If you provide more details about your LOGO! version and desired level of integration, I can offer more specific guidance.

Controlling Pumps/Blowers with Logo! 8 Timers

Hi Roy, welcome to Logo! programming. Here's a simple approach to control your pumps and blowers based on time, assuming you've already set up the clock and a timer block:

Steps:

1. Timer Configuration: For each pump/blower, use an ON timer block. Configure each timer with the desired start time and duration (how long it should run).
2. Wiring to Outputs: Connect the output (Q) of each timer block to the corresponding output connected to your pump or blower. When the timer is active (running), its output will be ON, activating the device.
3. Clock as Trigger: Ensure the clock's daily update signal triggers your timers. Typically, this is a constant signal.

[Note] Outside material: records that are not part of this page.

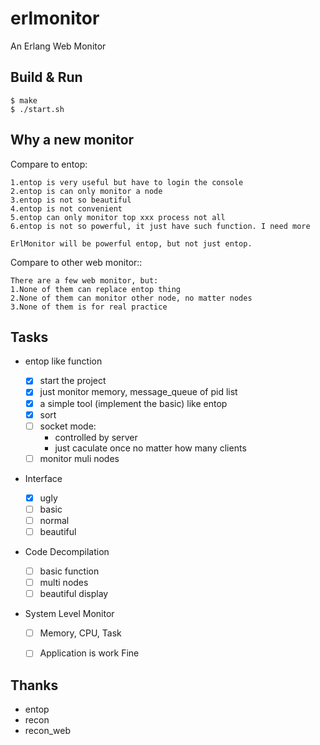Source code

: erlmonitor
=====

An Erlang Web Monitor

Build & Run
--------------

    $ make
    $ ./start.sh
    
Why a new monitor
---------------------
Compare to entop:

    1.entop is very useful but have to login the console
    2.entop is can only monitor a node
    3.entop is not so beautiful
    4.entop is not convenient
    5.entop can only monitor top xxx process not all
    6.entop is not so powerful, it just have such function. I need more 
    
    ErlMonitor will be powerful entop, but not just entop.
    
Compare to other web monitor::
    
    There are a few web monitor, but:
    1.None of them can replace entop thing
    2.None of them can monitor other node, no matter nodes
    3.None of them is for real practice


Tasks
-------

- entop like function

    - [x] start the project
    - [x] just monitor memory, message_queue of pid list
    - [x] a simple tool (implement the basic) like entop
    - [x] sort
    - [ ] socket mode:
        - controlled by server
        - just caculate once no matter how many clients
    - [ ] monitor muli nodes

- Interface 

    - [x] ugly
    - [ ] basic
    - [ ] normal
    - [ ] beautiful

- Code Decompilation

    - [ ] basic function
    - [ ] multi nodes
    - [ ] beautiful display

- System Level Monitor
    
    - [ ] Memory, CPU, Task
    - [ ] Application is work Fine



Thanks
------------

- entop
- recon
- recon_web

Example: Pump 1 runs from 8:00 AM for 30 minutes. Set the timer for 8:00 AM, duration 30 minutes, and connect its output to the relay controlling Pump 1.

For detailed guidance, refer to the Logo! 8 Documentation and consider watching some introductory tutorials on Siemens' support website. You can also search SiePortal for "Logo 8 basic time control" for example programs.

Good luck!

Using an Emergency Stop Push Button with LOGO! 24CE (Transistor Outputs)

To implement an Emergency Stop (E-Stop) with your LOGO! 24CE utilizing transistor outputs, you'll need to wire the E-Stop button to a suitable input and configure a network to de-energize the relevant outputs.

Wiring & Configuration:

1. Wiring: Connect the E-Stop button as a normally closed (NC) contact to a LOGO! input (e.g., I1). This means the input is HIGH when the button is *not* pressed.
2. Network Configuration: Create a network in the LOGO!Soft Comfort software.
   • Use the E-Stop input (I1) as a condition in an AND or OR gate. An AND gate is generally recommended for safety.
   • Connect the output of the gate to the transistor outputs you want to control.
   • Configure the gate so that *any* activation of the E-Stop (opening the NC contact - input goes LOW) immediately de-energizes the outputs.

Important Considerations:

• Safety Circuit: For critical applications, consider a separate, dedicated safety relay alongside the LOGO! 24CE.
• Self-Monitoring: Utilize LOGO!'s diagnostic functions to monitor the E-Stop input and the status of the controlled outputs.
• Documentation: Refer to the LOGO! 24CE documentation and LOGO!Soft Comfort help files for detailed information on safety functions and network configuration.

For more detailed guidance, including example programs and safety standards, please visit the Siemens Support website:

Displaying Timer Value in a Message Text Block

You are right to question this, as directly passing the timer's current value to a message text block within the standard Timer function isn't a built-in feature in TIA Portal.

Here are common workarounds to achieve this:

1. Using a Data Block: Store the timer's current value (.Q output or .CTU/.CTD) in a data block variable. Then, link the message text block to display that variable. This is the recommended approach.
2. Using a Function Block (FB): Encapsulate the timer within a function block and include an output parameter for the current timer value. Display that output.
3. Indirect Addressing (More Complex): Use indirect addressing with an array to store timer values, but this is generally more complex than the Data Block approach.

See this SiePortal FAQ for more details and examples:

Important: Ensure the data type of the displayed variable in the message text block matches the data type of the timer's current value.